▶ **Data provided**:
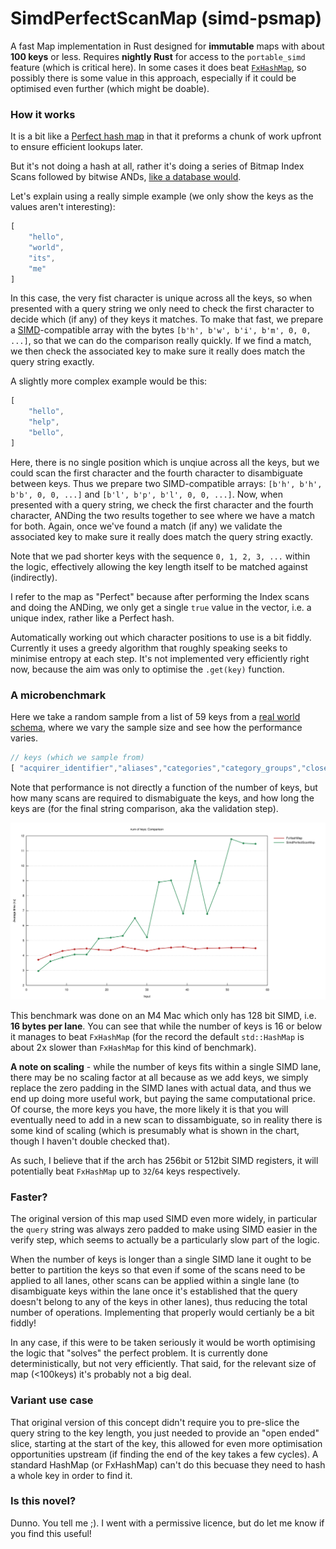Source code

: # SimdPerfectScanMap (simd-psmap)

A fast Map implementation in Rust designed for **immutable** maps with about **100 keys** or less. Requires **nightly Rust** for
access to the `portable_simd` feature (which is critical here). In some cases it does beat 
[`FxHashMap`](https://doc.rust-lang.org/stable/nightly-rustc/rustc_data_structures/fx/type.FxHashMap.html), so possibly there is
some value in this approach, especially if it could be optimised even further (which might be doable).

### How it works

It is a bit like a [Perfect hash map](https://en.wikipedia.org/wiki/Perfect_hash_function) in that it preforms a chunk of work upfront to ensure efficient lookups later.

But it's not doing a hash at all, rather it's doing a series of Bitmap Index Scans followed by bitwise ANDs, 
[like a database would](https://www.postgresql.org/docs/current/indexes-bitmap-scans.html).  
 
Let's explain using a really simple example (we only show the keys as the values aren't interesting):

```rust
[
    "hello",
    "world",
    "its",
    "me"
]
```

In this case, the very fist character is unique across all the keys, so when presented with a query string we only need to
check the first character to decide which (if any) of they keys it matches. To make that fast, we prepare a
[SIMD](https://en.wikipedia.org/wiki/Single_instruction,_multiple_data)-compatible
array with the bytes `[b'h', b'w', b'i', b'm', 0, 0, ...]`, so that we can do the comparison really quickly. If we find a
match, we then check the associated key to make sure it really does match the query string exactly.  

A slightly more complex example would be this:

```rust
[
    "hello",
    "help",
    "bello",
]
```

Here, there is no single position which is unqiue across all the keys, but we could scan the first character and the fourth
character to disambiguate between keys. Thus we prepare two SIMD-compatible arrays: `[b'h', b'h', b'b', 0, 0, ...]` and
`[b'l', b'p', b'l', 0, 0, ...]`. Now, when presented with a query string, we check the first character and the fourth character,
ANDing the two results together to see where we have a match for both. Again, once we've found a match (if any) we validate
the associated key to make sure it really does match the query string exactly.

Note that we pad shorter keys with the sequence `0, 1, 2, 3, ...` within the logic, effectively allowing the key
length itself to be matched against (indirectly).

I refer to the map as "Perfect" because after performing the Index scans and doing the ANDing, we only get a single
`true` value in the vector, i.e. a unique index, rather like a Perfect hash.

Automatically working out which character positions to use is a bit fiddly. Currently it uses a greedy algorithm that roughly 
speaking seeks to minimise entropy at each step. It's not implemented very efficiently right now, because the aim was only to
optimise the `.get(key)` function. 


### A microbenchmark

Here we take a random sample from a list of 59 keys from a [real world schema](https://data.crunchbase.com/reference/get_data-entities-organizations-entity-id), where
we vary the sample size and see how the performance varies.

```rust
// keys (which we sample from)
[ "acquirer_identifier","aliases","categories","category_groups","closed_on","company_type","contact_email","created_at","delisted_on","demo_days","description","entity_def_id","exited_on","facebook","facet_ids","founded_on","founder_identifiers","hub_tags","identifier","image_id","image_url","layout_id","legal_name","linkedin","listed_stock_symbol","location_group_identifiers","location_identifiers","name","num_alumni","num_current_advisor_positions","num_current_positions","num_employees_enum","num_enrollments","num_event_appearances","num_portfolio_organizations","num_sub_organizations","operating_status","owner_identifier","permalink","permalink_aliases","phone_number","program_application_deadline","program_duration","program_type","rank","rank_org","school_method","school_program","school_type","short_description","status","stock_exchange_symbol","stock_symbol","twitter","updated_at","uuid","website","website_url","went_public_on"];
```

Note that performance is not directly a function of the number of keys, but how many scans are required to
dismabiguate the keys, and how long the keys are (for the final string comparison, aka the validation step).

![Alt text](docs/lines.svg)

This benchmark was done on an M4 Mac which only has 128 bit SIMD, i.e. **16 bytes per lane**. You can see that while the number of 
keys
is 16 or below it manages to beat `FxHashMap` (for the record the default `std::HashMap` is about 2x slower than `FxHashMap` for 
this kind of benchmark).

**A note on scaling** - while the number of keys fits within a single SIMD lane, there may be no scaling factor at all because as 
we add keys, we simply replace the zero padding in the SIMD lanes with actual data, and thus we end up doing more useful work, but
paying the same computational price. Of course, the more keys you have, the more likely it is that you will eventually need to add
in a new scan to dissambiguate, so in reality there is some kind of scaling (which is presumably what is shown in the chart, though
I haven't double checked that).

As such, I believe that if the arch has 256bit or 512bit SIMD registers, it will potentially beat `FxHashMap` up to `32`/`64` 
keys respectively.

### Faster?

The original version of this map used SIMD even more widely, in particular the `query` string was always zero padded to make using 
SIMD easier in the verify step, which seems to actually be a particularly slow part of the logic. 

When the number of keys is longer than a single SIMD lane it ought to be better to partition the keys so that even if some of the 
scans need to be applied to all lanes, other scans can be applied within a single lane (to disambiguate keys within the lane once 
it's established that the query doesn't belong to any of the keys in other lanes), thus reducing the total number of operations.
Implementing that properly would certianly be a bit fiddly!

In any case, if this were to be taken seriously it would be worth optimising the logic that "solves" the perfect problem. It is 
currently done deterministically, but not very efficiently. That said, for the relevant size of map (<100keys) it's probably not a 
big deal.

### Variant use case

That original version of this concept didn't require you to pre-slice the query string to the key length, you just needed to 
provide an "open ended" slice, starting at the start of the key, this allowed for even more optimisation opportunities upstream
(if finding the end of the key takes a few cycles). A standard HashMap (or FxHashMap) can't do this becuase they need to hash a
whole key in order to find it.


### Is this novel?

Dunno. You tell me ;). I went with a permissive licence, but do let me know if you find this useful!

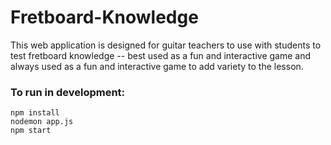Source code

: # Fretboard-Knowledge

This web application is designed for guitar teachers to use with students to test fretboard knowledge -- best used as a fun and interactive game and always used as a fun and interactive game to add variety to the lesson. 

### To run in development:

```
npm install
nodemon app.js
npm start
```
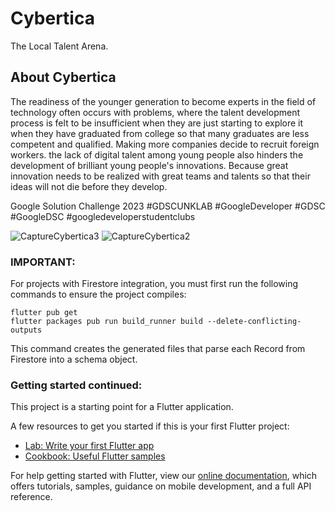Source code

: # Cybertica

The Local Talent Arena.

## About Cybertica

The readiness of the younger generation to become experts in the field of technology often occurs with problems, where the talent development process is felt to be insufficient when they are just starting to explore it when they have graduated from college so that many graduates are less competent and qualified. Making more companies decide to recruit foreign workers. the lack of digital talent among young people also hinders the development of brilliant young people's innovations. Because great innovation needs to be realized with great teams and talents so that their ideas will not die before they develop.

Google Solution Challenge 2023
#GDSCUNKLAB #GoogleDeveloper #GDSC #GoogleDSC #googledeveloperstudentclubs

![CaptureCybertica3](https://user-images.githubusercontent.com/53120949/228886945-239637ef-7d63-436c-80cc-e48ddcef1baf.PNG)
![CaptureCybertica2](https://user-images.githubusercontent.com/53120949/228886969-8aa0a4c5-b514-4043-91b0-bdb781163733.PNG)


### IMPORTANT:

For projects with Firestore integration, you must first run the following commands to ensure the project compiles:

```
flutter pub get
flutter packages pub run build_runner build --delete-conflicting-outputs
```

This command creates the generated files that parse each Record from Firestore into a schema object.

### Getting started continued:

This project is a starting point for a Flutter application.

A few resources to get you started if this is your first Flutter project:

- [Lab: Write your first Flutter app](https://flutter.dev/docs/get-started/codelab)
- [Cookbook: Useful Flutter samples](https://flutter.dev/docs/cookbook)

For help getting started with Flutter, view our
[online documentation](https://flutter.dev/docs), which offers tutorials,
samples, guidance on mobile development, and a full API reference.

▶ **Exercise brief**: For the listing shown above, count the lines that contain the word "wikipedia" and supply only the result.

▶ **Answer for the task**: 2